In My Words: Holding our fire — A few ideas to cut down on risky encounters with guns

This column by Professor of English Rosemary Haskell distributed by the Elon University Writers Syndicate was published in the Greensboro News & Record, the Greenville Daily Reflector and the Rocky Mount Telegram.

By Rosemary Haskell

People in this country just keep on dying from gunfire. What can we do?

Professor of English Rosemary Haskell

I suggest a few tactics that might nibble away at the total of the present butcher’s bill of murder, manslaughter, suicide, and accident. To switch metaphors, we should be siphoning off guns from society, bit by bit. Let’s open a few safety valves to release the deadly pressure: by limiting the occasions where guns are now routinely involved, by publicizing the need for better gun-safety tactics, and by taking heart from pandemic evidence that we can act together for the common good.

Here are some possibilities.

* Explore and adapt the recent argument by Jordan Blair Woods in the Washington Post in favor of handing over most traffic stops to unarmed public officials who are not the police.

Let’s reconfigure the role of the traffic warden, or parking official, to include responsibility for issuing citations for minor traffic violations. Perhaps the Beatles’ 1967 Sgt. Pepper hymn to “Lovely Rita, Meter Maid” could be our soundtrack.

Like Rita, these traffic managers would be armed only with a “little white book” — updated to electronic times — so that their traffic stops would be more neutral. They could also assist motorists in distress. Race relations might improve. And if things turned seriously ugly in any encounter, the motorist, passenger or traffic manager could dial 911.

When we’re stopped for running a red-light, or for expired registration, or for unsafe load, or when we’re broken down on the side of the interstate highway, perhaps we will soon meet Lovely Rita instead of an armed police officer.

* Remove armed police from schools.

Cosily-named school resource officers (SROs), these gun-carrying police have no place around children. SROs signal that life must be lived with an armed guard. I don’t want American children to consume that lesson with their school lunches.

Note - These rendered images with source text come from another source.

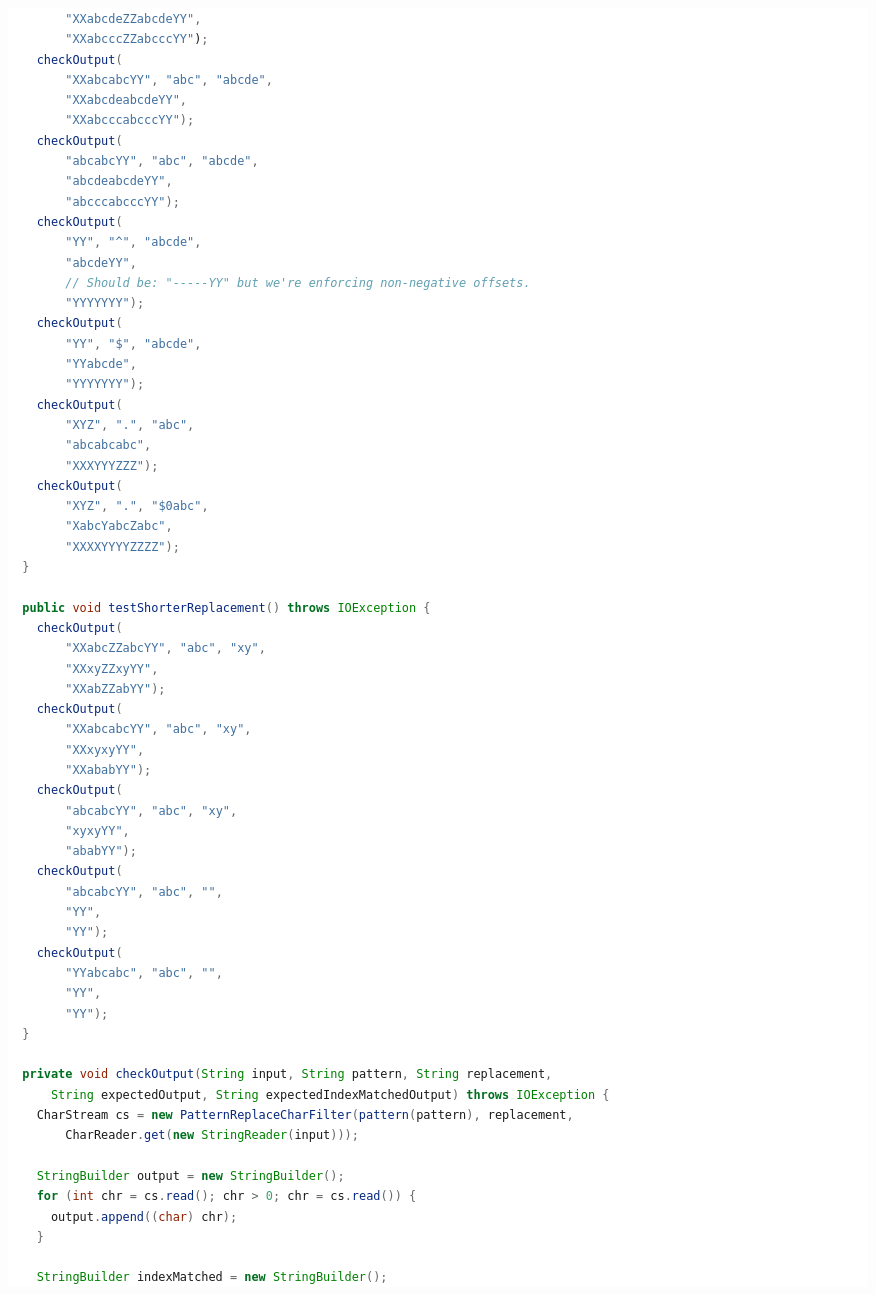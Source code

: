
 ```java
        "XXabcdeZZabcdeYY",
        "XXabcccZZabcccYY");
    checkOutput(
        "XXabcabcYY", "abc", "abcde",
        "XXabcdeabcdeYY",
        "XXabcccabcccYY");
    checkOutput(
        "abcabcYY", "abc", "abcde",
        "abcdeabcdeYY",
        "abcccabcccYY");
    checkOutput(
        "YY", "^", "abcde",
        "abcdeYY",
        // Should be: "-----YY" but we're enforcing non-negative offsets.
        "YYYYYYY");
    checkOutput(
        "YY", "$", "abcde",
        "YYabcde",
        "YYYYYYY");
    checkOutput(
        "XYZ", ".", "abc",
        "abcabcabc",
        "XXXYYYZZZ");
    checkOutput(
        "XYZ", ".", "$0abc",
        "XabcYabcZabc",
        "XXXXYYYYZZZZ");
  }

  public void testShorterReplacement() throws IOException {
    checkOutput(
        "XXabcZZabcYY", "abc", "xy",
        "XXxyZZxyYY",
        "XXabZZabYY");
    checkOutput(
        "XXabcabcYY", "abc", "xy",
        "XXxyxyYY",
        "XXababYY");
    checkOutput(
        "abcabcYY", "abc", "xy",
        "xyxyYY",
        "ababYY");
    checkOutput(
        "abcabcYY", "abc", "",
        "YY",
        "YY");
    checkOutput(
        "YYabcabc", "abc", "",
        "YY",
        "YY");
  }

  private void checkOutput(String input, String pattern, String replacement,
      String expectedOutput, String expectedIndexMatchedOutput) throws IOException {
    CharStream cs = new PatternReplaceCharFilter(pattern(pattern), replacement,
        CharReader.get(new StringReader(input)));

    StringBuilder output = new StringBuilder();
    for (int chr = cs.read(); chr > 0; chr = cs.read()) {
      output.append((char) chr);
    }

    StringBuilder indexMatched = new StringBuilder();
```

Evidence about the officers’ efficacy in the acid-test of shootings at schools is not convincing, while recent surveys show that students — particularly those who are racial minorities— as well as teachers and parents have very mixed feelings about whether SROs improve school safety.

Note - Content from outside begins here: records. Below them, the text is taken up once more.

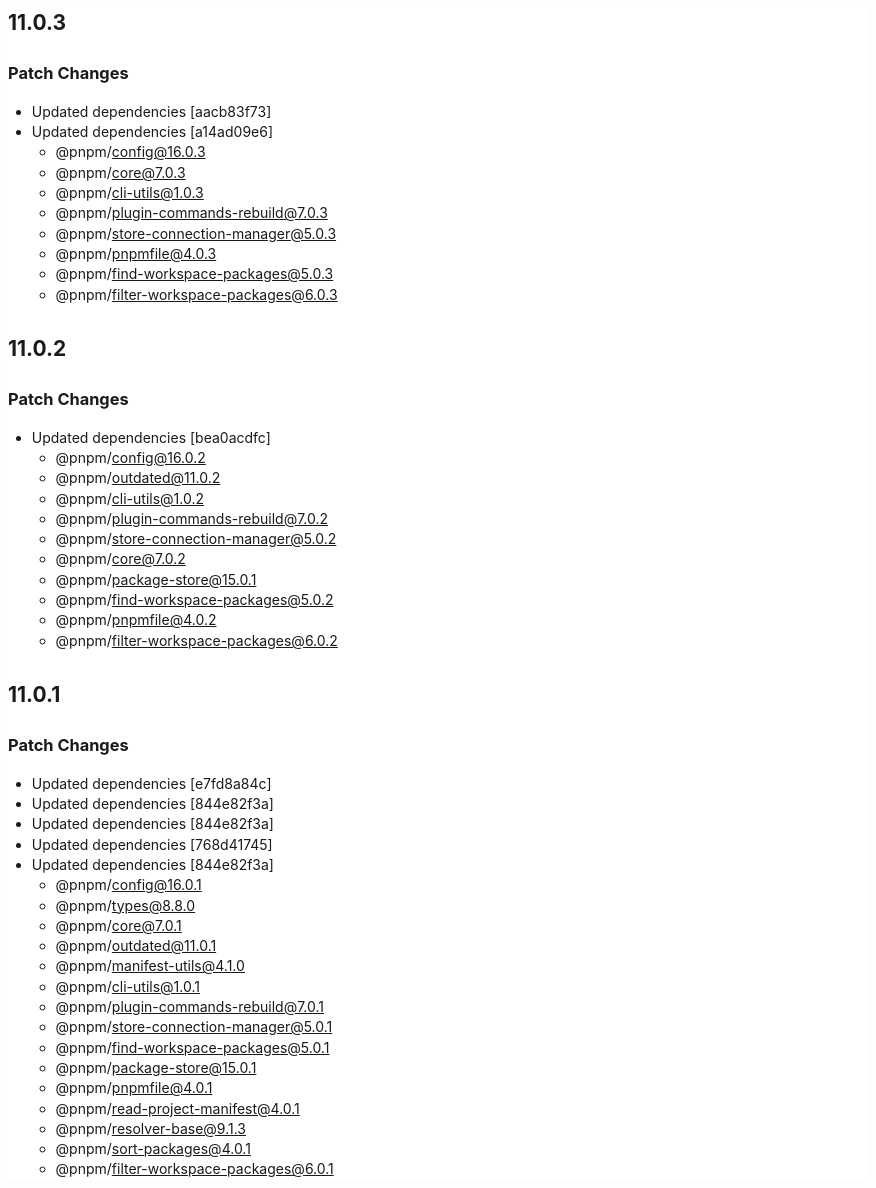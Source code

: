## 11.0.3

### Patch Changes

- Updated dependencies [aacb83f73]
- Updated dependencies [a14ad09e6]
  - @pnpm/config@16.0.3
  - @pnpm/core@7.0.3
  - @pnpm/cli-utils@1.0.3
  - @pnpm/plugin-commands-rebuild@7.0.3
  - @pnpm/store-connection-manager@5.0.3
  - @pnpm/pnpmfile@4.0.3
  - @pnpm/find-workspace-packages@5.0.3
  - @pnpm/filter-workspace-packages@6.0.3

## 11.0.2

### Patch Changes

- Updated dependencies [bea0acdfc]
  - @pnpm/config@16.0.2
  - @pnpm/outdated@11.0.2
  - @pnpm/cli-utils@1.0.2
  - @pnpm/plugin-commands-rebuild@7.0.2
  - @pnpm/store-connection-manager@5.0.2
  - @pnpm/core@7.0.2
  - @pnpm/package-store@15.0.1
  - @pnpm/find-workspace-packages@5.0.2
  - @pnpm/pnpmfile@4.0.2
  - @pnpm/filter-workspace-packages@6.0.2

## 11.0.1

### Patch Changes

- Updated dependencies [e7fd8a84c]
- Updated dependencies [844e82f3a]
- Updated dependencies [844e82f3a]
- Updated dependencies [768d41745]
- Updated dependencies [844e82f3a]
  - @pnpm/config@16.0.1
  - @pnpm/types@8.8.0
  - @pnpm/core@7.0.1
  - @pnpm/outdated@11.0.1
  - @pnpm/manifest-utils@4.1.0
  - @pnpm/cli-utils@1.0.1
  - @pnpm/plugin-commands-rebuild@7.0.1
  - @pnpm/store-connection-manager@5.0.1
  - @pnpm/find-workspace-packages@5.0.1
  - @pnpm/package-store@15.0.1
  - @pnpm/pnpmfile@4.0.1
  - @pnpm/read-project-manifest@4.0.1
  - @pnpm/resolver-base@9.1.3
  - @pnpm/sort-packages@4.0.1
  - @pnpm/filter-workspace-packages@6.0.1
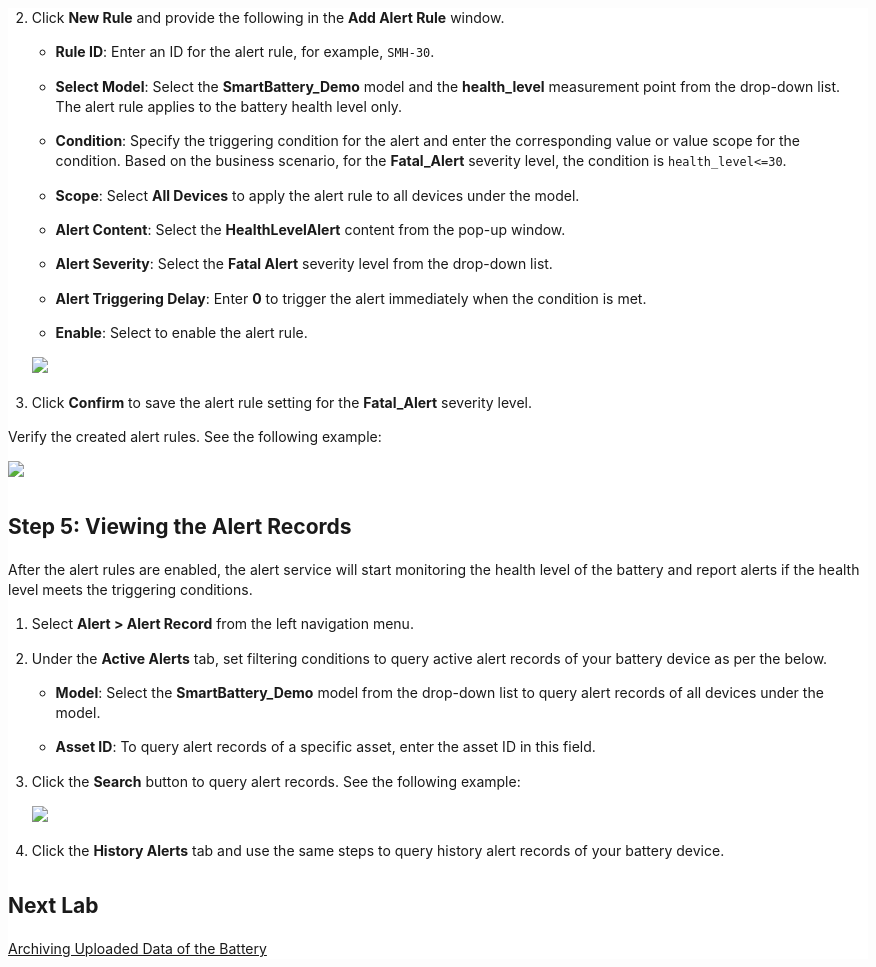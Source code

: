 2. Click **New Rule** and provide the following in the **Add Alert Rule** window.

   - **Rule ID**: Enter an ID for the alert rule, for example, `SMH-30`.

   - **Select Model**: Select the **SmartBattery_Demo** model and the **health_level** measurement point from the drop-down list. The alert rule applies to the battery health level only.

   - **Condition**: Specify the triggering condition for the alert and enter the corresponding value or value scope for the condition. Based on the business scenario, for the **Fatal_Alert** severity level, the condition is `health_level<=30`.

   - **Scope**: Select **All Devices** to apply the alert rule to all devices under the model.

   - **Alert Content**: Select the **HealthLevelAlert** content from the pop-up window.

   - **Alert Severity**: Select the **Fatal Alert** severity level from the drop-down list.

   - **Alert Triggering Delay**: Enter **0** to trigger the alert immediately when the condition is met.

   - **Enable**: Select to enable the alert rule.

   ![](media/alert_rule_2.png)

3. Click **Confirm** to save the alert rule setting for the **Fatal_Alert** severity level.

Verify the created alert rules. See the following example:

![](media/alert_rules.png)



## Step 5: Viewing the Alert Records

After the alert rules are enabled, the alert service will start monitoring the health level of the battery and report alerts if the health level meets the triggering conditions.

1. Select **Alert > Alert Record** from the left navigation menu.

2. Under the **Active Alerts** tab, set filtering conditions to query active alert records of your battery device as per the below.

   - **Model**: Select the **SmartBattery_Demo** model from the drop-down list to query alert records of all devices under the model.

   - **Asset ID**: To query alert records of a specific asset, enter the asset ID in this field.

3. Click the **Search** button to query alert records. See the following example:

   ![](media/alert_records.png)

4. Click the **History Alerts** tab and use the same steps to query history alert records of your battery device.



## Next Lab

[Archiving Uploaded Data of the Battery](303-5_archiving_data.md)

Instead, put public money into providing more teachers, more counsellors and school nurses, and more building managers.

* Hive off many, or even most, of the current load of 911 of calls about “he or she’s acting funny” away from the police.

As many have argued, such people in distress often do not require an armed response. Figuring out which calls are which will require highly-trained call center personnel, as well as larger numbers of psychiatric social workers, EMTs and other trained responders, in order to give the mad, the desperate, the drunk and the high the help they need.

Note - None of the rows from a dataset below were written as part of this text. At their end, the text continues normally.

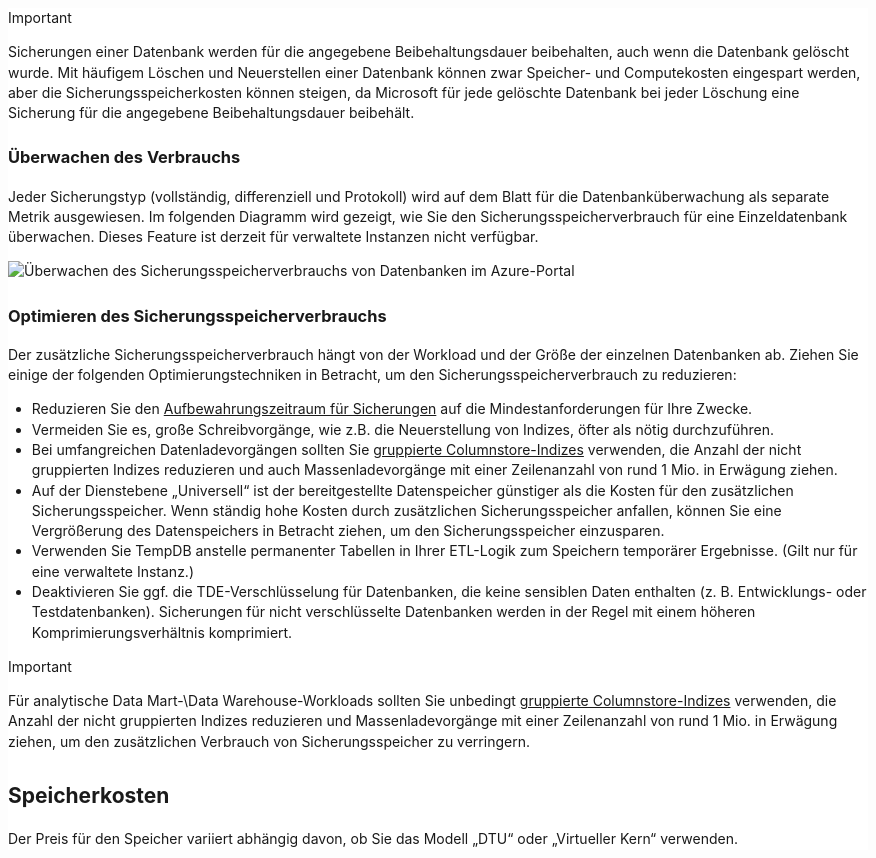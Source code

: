    > [!IMPORTANT]
   > Sicherungen einer Datenbank werden für die angegebene Beibehaltungsdauer beibehalten, auch wenn die Datenbank gelöscht wurde. Mit häufigem Löschen und Neuerstellen einer Datenbank können zwar Speicher- und Computekosten eingespart werden, aber die Sicherungsspeicherkosten können steigen, da Microsoft für jede gelöschte Datenbank bei jeder Löschung eine Sicherung für die angegebene Beibehaltungsdauer beibehält.

### <a name="monitor-consumption"></a>Überwachen des Verbrauchs

Jeder Sicherungstyp (vollständig, differenziell und Protokoll) wird auf dem Blatt für die Datenbanküberwachung als separate Metrik ausgewiesen. Im folgenden Diagramm wird gezeigt, wie Sie den Sicherungsspeicherverbrauch für eine Einzeldatenbank überwachen. Dieses Feature ist derzeit für verwaltete Instanzen nicht verfügbar.

![Überwachen des Sicherungsspeicherverbrauchs von Datenbanken im Azure-Portal](media/sql-database-automated-backup/backup-metrics.png)

### <a name="fine-tune-backup-storage-consumption"></a>Optimieren des Sicherungsspeicherverbrauchs

Der zusätzliche Sicherungsspeicherverbrauch hängt von der Workload und der Größe der einzelnen Datenbanken ab. Ziehen Sie einige der folgenden Optimierungstechniken in Betracht, um den Sicherungsspeicherverbrauch zu reduzieren:

* Reduzieren Sie den [Aufbewahrungszeitraum für Sicherungen](#change-the-pitr-backup-retention-period-by-using-the-azure-portal) auf die Mindestanforderungen für Ihre Zwecke.
* Vermeiden Sie es, große Schreibvorgänge, wie z.B. die Neuerstellung von Indizes, öfter als nötig durchzuführen.
* Bei umfangreichen Datenladevorgängen sollten Sie [gruppierte Columnstore-Indizes](https://docs.microsoft.com/sql/database-engine/using-clustered-columnstore-indexes) verwenden, die Anzahl der nicht gruppierten Indizes reduzieren und auch Massenladevorgänge mit einer Zeilenanzahl von rund 1 Mio. in Erwägung ziehen.
* Auf der Dienstebene „Universell“ ist der bereitgestellte Datenspeicher günstiger als die Kosten für den zusätzlichen Sicherungsspeicher. Wenn ständig hohe Kosten durch zusätzlichen Sicherungsspeicher anfallen, können Sie eine Vergrößerung des Datenspeichers in Betracht ziehen, um den Sicherungsspeicher einzusparen.
* Verwenden Sie TempDB anstelle permanenter Tabellen in Ihrer ETL-Logik zum Speichern temporärer Ergebnisse. (Gilt nur für eine verwaltete Instanz.)
* Deaktivieren Sie ggf. die TDE-Verschlüsselung für Datenbanken, die keine sensiblen Daten enthalten (z. B. Entwicklungs- oder Testdatenbanken). Sicherungen für nicht verschlüsselte Datenbanken werden in der Regel mit einem höheren Komprimierungsverhältnis komprimiert.

> [!IMPORTANT]
> Für analytische Data Mart-\Data Warehouse-Workloads sollten Sie unbedingt [gruppierte Columnstore-Indizes](https://docs.microsoft.com/sql/database-engine/using-clustered-columnstore-indexes) verwenden, die Anzahl der nicht gruppierten Indizes reduzieren und Massenladevorgänge mit einer Zeilenanzahl von rund 1 Mio. in Erwägung ziehen, um den zusätzlichen Verbrauch von Sicherungsspeicher zu verringern.

## <a name="storage-costs"></a>Speicherkosten

Der Preis für den Speicher variiert abhängig davon, ob Sie das Modell „DTU“ oder „Virtueller Kern“ verwenden.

A new “psychiatric or disturbed person emergency” number might improve this triage: let the caller decide what help might be needed, before the police get involved. You can always call 911 later, if necessary.

* Raise awareness about personal and collective responsibility for gun safety.

We need smart and periodically-reformulated public relations campaigns about gun safety, spread over months and years. Perhaps run by the Surgeon General, they could adopt the public health approach: people are dying! What can we do to save them?

Consider the success of those old public health campaigns, against smoking, drunk-driving, alcohol use during pregnancy, and in favor of seat belts in cars, child-safety seats, and helmets for bike riders. Individual action, peer pressure, some legislation, and hard evidence could combine to fuel huge improvements in health and safety.

Similar messaging could reduce the “child finds gun in Mom’s purse” types of accidents, and, by encouraging us to keep firearms securely, might limit the occasions when transient fits of anger, despair, or madness (see above) end in a hail of bullets. The police would surely also welcome the lowered risk.

* Use the pandemic shifts in our collective behavior as inspirational models for large-scale change in our gun-related attitudes and actions.

If the pandemic has taught us anything, it’s that millions of people, in this country and the world, can turn on a dime. Think back to March and April 2020. We switched in days to remote school and, often, to remote work; to almost no air travel; and, a few months later, to mask-wearing.

We should be proud of our ability to adapt swiftly and trust it in other contexts. Removing guns from schools and from some common public situations, such as traffic stops and psychiatric emergencies, are pivots we could make fairly quickly.

These actions might offer at least some relief from the pain and loss the nation experiences daily. What do we have to lose?

Views expressed in this column are the author’s own and not necessarily those of Elon University.